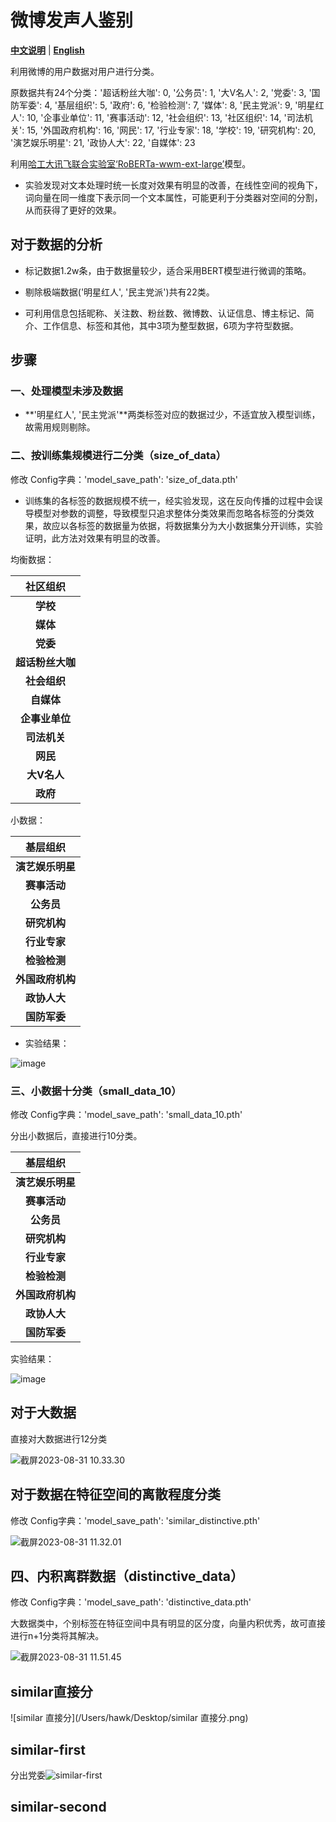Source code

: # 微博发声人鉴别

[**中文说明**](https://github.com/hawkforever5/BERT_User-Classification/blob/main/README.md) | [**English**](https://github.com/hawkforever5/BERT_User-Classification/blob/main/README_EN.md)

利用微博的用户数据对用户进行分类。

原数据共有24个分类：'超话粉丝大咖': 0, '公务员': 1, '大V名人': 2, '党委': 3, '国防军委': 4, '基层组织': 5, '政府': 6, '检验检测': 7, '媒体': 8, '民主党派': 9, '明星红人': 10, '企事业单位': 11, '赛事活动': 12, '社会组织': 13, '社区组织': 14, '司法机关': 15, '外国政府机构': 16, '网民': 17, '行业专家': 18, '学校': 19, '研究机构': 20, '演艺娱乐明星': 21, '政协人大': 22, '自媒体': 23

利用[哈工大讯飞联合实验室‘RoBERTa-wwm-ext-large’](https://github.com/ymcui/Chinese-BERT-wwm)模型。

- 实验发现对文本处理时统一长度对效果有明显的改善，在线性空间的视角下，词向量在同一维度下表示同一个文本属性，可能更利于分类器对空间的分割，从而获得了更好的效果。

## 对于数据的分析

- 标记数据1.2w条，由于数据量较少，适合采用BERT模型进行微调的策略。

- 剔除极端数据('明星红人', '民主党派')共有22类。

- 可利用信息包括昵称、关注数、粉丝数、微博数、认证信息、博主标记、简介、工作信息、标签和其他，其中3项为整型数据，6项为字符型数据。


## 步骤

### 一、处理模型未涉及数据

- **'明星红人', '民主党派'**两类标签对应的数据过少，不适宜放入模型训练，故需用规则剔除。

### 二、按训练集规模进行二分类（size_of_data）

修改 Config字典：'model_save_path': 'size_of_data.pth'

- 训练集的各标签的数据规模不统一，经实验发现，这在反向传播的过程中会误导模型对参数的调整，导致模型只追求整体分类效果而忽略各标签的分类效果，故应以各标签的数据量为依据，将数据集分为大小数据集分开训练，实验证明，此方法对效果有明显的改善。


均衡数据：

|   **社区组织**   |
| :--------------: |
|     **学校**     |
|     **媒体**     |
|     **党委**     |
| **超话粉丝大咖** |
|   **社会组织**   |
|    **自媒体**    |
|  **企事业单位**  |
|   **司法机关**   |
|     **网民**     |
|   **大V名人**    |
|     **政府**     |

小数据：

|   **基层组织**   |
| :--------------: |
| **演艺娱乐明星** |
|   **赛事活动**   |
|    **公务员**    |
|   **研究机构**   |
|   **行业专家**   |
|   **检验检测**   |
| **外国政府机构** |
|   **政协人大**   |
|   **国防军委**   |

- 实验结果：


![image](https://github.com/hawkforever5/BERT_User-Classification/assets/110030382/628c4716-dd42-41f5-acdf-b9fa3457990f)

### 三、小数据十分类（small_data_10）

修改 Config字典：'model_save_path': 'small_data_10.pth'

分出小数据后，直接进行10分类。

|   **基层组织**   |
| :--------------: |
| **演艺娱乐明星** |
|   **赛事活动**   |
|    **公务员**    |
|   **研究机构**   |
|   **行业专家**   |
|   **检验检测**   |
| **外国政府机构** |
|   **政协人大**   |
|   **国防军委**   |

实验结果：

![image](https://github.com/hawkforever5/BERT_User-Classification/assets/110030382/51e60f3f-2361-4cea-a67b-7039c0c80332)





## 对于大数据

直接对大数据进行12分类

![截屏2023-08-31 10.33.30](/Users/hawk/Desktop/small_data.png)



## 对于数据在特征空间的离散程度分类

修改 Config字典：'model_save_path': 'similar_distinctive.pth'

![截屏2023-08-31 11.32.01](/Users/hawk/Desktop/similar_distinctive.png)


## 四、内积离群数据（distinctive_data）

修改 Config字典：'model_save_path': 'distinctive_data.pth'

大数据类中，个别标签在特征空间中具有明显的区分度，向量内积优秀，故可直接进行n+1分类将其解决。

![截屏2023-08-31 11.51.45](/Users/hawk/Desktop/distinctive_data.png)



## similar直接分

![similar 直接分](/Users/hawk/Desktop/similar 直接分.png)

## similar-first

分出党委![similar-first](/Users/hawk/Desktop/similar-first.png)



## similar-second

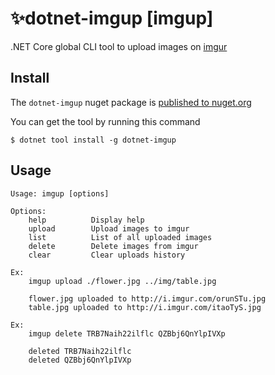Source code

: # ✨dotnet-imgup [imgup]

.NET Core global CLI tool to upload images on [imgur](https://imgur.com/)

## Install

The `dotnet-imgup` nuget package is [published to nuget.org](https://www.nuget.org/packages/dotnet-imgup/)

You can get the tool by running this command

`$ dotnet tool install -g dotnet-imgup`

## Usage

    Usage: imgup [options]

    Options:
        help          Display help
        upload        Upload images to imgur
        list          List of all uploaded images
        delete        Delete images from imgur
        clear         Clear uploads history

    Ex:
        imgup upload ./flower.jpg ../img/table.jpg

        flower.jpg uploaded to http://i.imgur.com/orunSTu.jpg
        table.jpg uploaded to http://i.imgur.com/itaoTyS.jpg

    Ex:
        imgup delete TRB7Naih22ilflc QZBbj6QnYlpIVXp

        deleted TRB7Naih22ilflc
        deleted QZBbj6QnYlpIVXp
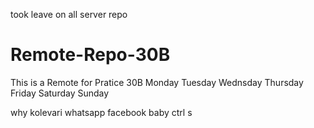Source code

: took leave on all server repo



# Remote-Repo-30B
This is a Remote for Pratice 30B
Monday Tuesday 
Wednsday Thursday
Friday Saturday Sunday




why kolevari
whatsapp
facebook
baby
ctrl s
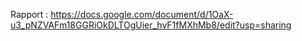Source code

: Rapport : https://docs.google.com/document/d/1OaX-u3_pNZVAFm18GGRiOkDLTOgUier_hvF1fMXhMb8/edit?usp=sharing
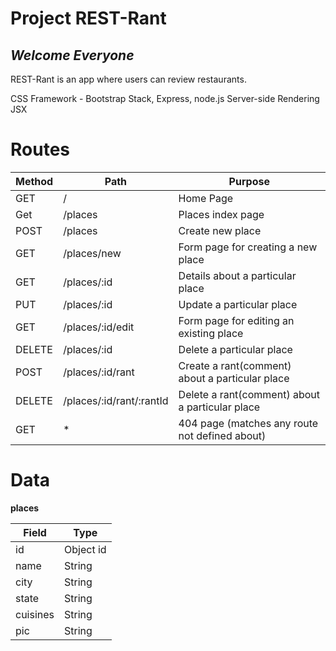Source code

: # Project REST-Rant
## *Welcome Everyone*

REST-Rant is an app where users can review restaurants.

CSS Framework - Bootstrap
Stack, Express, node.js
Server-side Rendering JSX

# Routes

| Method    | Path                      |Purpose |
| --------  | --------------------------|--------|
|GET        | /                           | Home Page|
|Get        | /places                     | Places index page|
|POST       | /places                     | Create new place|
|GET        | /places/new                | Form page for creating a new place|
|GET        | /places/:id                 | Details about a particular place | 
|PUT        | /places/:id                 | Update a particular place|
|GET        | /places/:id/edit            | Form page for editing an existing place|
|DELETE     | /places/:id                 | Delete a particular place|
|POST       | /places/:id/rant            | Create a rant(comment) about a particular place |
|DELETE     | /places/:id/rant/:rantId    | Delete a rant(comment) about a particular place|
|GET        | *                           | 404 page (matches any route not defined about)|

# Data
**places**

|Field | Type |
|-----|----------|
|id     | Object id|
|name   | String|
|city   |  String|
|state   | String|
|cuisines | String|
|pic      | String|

About this task:
Whenever the word "大V名人" shows up in a line of the entries, copy that line.

Reply to the exercise:
原数据共有24个分类：'超话粉丝大咖': 0, '公务员': 1, '大V名人': 2, '党委': 3, '国防军委': 4, '基层组织': 5, '政府': 6, '检验检测': 7, '媒体': 8, '民主党派': 9, '明星红人': 10, '企事业单位': 11, '赛事活动': 12, '社会组织': 13, '社区组织': 14, '司法机关': 15, '外国政府机构': 16, '网民': 17, '行业专家': 18, '学校': 19, '研究机构': 20, '演艺娱乐明星': 21, '政协人大': 22, '自媒体': 23
|   **大V名人**    |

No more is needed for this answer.